• **YOUR GOAL**: Your task is to extract the lines from the one holding "<pre><code>cd ./mevn-stack" through the end of the material. Set them down exactly and add nothing.

• **INFORMATION GIVEN**:
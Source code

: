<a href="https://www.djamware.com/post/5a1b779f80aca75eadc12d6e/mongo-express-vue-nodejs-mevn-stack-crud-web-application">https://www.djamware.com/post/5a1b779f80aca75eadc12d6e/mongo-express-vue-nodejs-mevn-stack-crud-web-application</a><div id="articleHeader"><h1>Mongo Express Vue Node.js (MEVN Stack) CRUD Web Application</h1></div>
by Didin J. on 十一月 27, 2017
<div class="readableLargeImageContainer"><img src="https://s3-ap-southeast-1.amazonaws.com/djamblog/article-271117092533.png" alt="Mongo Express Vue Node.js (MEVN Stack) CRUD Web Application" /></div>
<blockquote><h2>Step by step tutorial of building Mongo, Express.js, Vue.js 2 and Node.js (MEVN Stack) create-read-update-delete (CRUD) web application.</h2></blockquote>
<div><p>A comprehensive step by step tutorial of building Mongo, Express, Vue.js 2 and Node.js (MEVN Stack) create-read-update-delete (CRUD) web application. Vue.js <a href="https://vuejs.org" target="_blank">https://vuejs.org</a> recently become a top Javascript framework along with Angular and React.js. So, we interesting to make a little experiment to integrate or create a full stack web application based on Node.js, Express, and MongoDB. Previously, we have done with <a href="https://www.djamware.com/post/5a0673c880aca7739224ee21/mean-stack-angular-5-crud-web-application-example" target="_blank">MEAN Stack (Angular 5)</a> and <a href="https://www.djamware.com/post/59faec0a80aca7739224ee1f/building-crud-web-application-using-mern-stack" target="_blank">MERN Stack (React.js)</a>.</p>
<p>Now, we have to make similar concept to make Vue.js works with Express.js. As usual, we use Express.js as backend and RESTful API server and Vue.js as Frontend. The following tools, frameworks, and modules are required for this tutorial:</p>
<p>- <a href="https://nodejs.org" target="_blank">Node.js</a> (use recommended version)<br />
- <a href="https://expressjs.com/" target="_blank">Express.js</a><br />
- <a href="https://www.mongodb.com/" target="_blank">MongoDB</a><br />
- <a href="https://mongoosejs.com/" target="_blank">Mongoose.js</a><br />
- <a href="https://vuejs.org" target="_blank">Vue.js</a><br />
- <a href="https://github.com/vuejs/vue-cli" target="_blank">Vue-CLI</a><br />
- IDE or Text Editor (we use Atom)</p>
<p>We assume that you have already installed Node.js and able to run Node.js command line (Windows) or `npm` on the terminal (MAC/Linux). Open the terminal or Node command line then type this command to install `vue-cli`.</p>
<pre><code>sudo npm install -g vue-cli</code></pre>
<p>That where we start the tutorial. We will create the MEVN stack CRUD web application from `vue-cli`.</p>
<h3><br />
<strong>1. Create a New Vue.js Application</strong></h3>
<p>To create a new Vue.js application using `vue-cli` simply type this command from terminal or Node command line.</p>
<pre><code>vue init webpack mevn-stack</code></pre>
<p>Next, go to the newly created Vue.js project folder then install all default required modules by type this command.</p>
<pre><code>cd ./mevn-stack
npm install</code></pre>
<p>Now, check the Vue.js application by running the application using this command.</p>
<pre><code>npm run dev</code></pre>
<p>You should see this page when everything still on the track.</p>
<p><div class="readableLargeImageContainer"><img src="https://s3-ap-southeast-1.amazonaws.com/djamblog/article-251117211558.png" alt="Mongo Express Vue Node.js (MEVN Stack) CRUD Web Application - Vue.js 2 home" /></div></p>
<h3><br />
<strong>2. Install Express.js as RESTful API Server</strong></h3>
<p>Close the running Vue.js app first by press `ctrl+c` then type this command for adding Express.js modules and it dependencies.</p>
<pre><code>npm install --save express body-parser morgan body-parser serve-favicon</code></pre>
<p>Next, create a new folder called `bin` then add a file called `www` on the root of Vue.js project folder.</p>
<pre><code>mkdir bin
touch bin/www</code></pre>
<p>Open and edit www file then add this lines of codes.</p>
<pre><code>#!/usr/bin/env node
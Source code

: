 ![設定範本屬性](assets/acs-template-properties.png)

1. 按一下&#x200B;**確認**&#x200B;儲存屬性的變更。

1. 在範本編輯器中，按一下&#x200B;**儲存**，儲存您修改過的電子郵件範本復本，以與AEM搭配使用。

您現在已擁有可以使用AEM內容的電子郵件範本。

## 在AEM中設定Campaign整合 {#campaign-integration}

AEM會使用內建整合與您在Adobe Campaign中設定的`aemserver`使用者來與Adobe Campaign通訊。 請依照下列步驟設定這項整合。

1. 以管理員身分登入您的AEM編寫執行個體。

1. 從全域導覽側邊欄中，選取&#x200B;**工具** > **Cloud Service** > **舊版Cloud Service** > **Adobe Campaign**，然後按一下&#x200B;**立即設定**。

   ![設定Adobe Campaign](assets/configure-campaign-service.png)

• **RESPONSE TO THE EXERCISE**:
<pre><code>cd ./mevn-stack
npm install</code></pre>
<p>Now, check the Vue.js application by running the application using this command.</p>
<pre><code>npm run dev</code></pre>
<p>You should see this page when everything still on the track.</p>
<p><div class="readableLargeImageContainer"><img src="https://s3-ap-southeast-1.amazonaws.com/djamblog/article-251117211558.png" alt="Mongo Express Vue Node.js (MEVN Stack) CRUD Web Application - Vue.js 2 home" /></div></p>
<h3><br />
<strong>2. Install Express.js as RESTful API Server</strong></h3>
<p>Close the running Vue.js app first by press `ctrl+c` then type this command for adding Express.js modules and it dependencies.</p>
<pre><code>npm install --save express body-parser morgan body-parser serve-favicon</code></pre>
<p>Next, create a new folder called `bin` then add a file called `www` on the root of Vue.js project folder.</p>
<pre><code>mkdir bin
touch bin/www</code></pre>
<p>Open and edit www file then add this lines of codes.</p>
<pre><code>#!/usr/bin/env node
Source code

: ![設定範本屬性](assets/acs-template-properties.png)

1. 按一下&#x200B;**確認**&#x200B;儲存屬性的變更。

1. 在範本編輯器中，按一下&#x200B;**儲存**，儲存您修改過的電子郵件範本復本，以與AEM搭配使用。

您現在已擁有可以使用AEM內容的電子郵件範本。

## 在AEM中設定Campaign整合 {#campaign-integration}

AEM會使用內建整合與您在Adobe Campaign中設定的`aemserver`使用者來與Adobe Campaign通訊。 請依照下列步驟設定這項整合。

1. 以管理員身分登入您的AEM編寫執行個體。

1. 從全域導覽側邊欄中，選取&#x200B;**工具** > **Cloud Service** > **舊版Cloud Service** > **Adobe Campaign**，然後按一下&#x200B;**立即設定**。

   ![設定Adobe Campaign](assets/configure-campaign-service.png)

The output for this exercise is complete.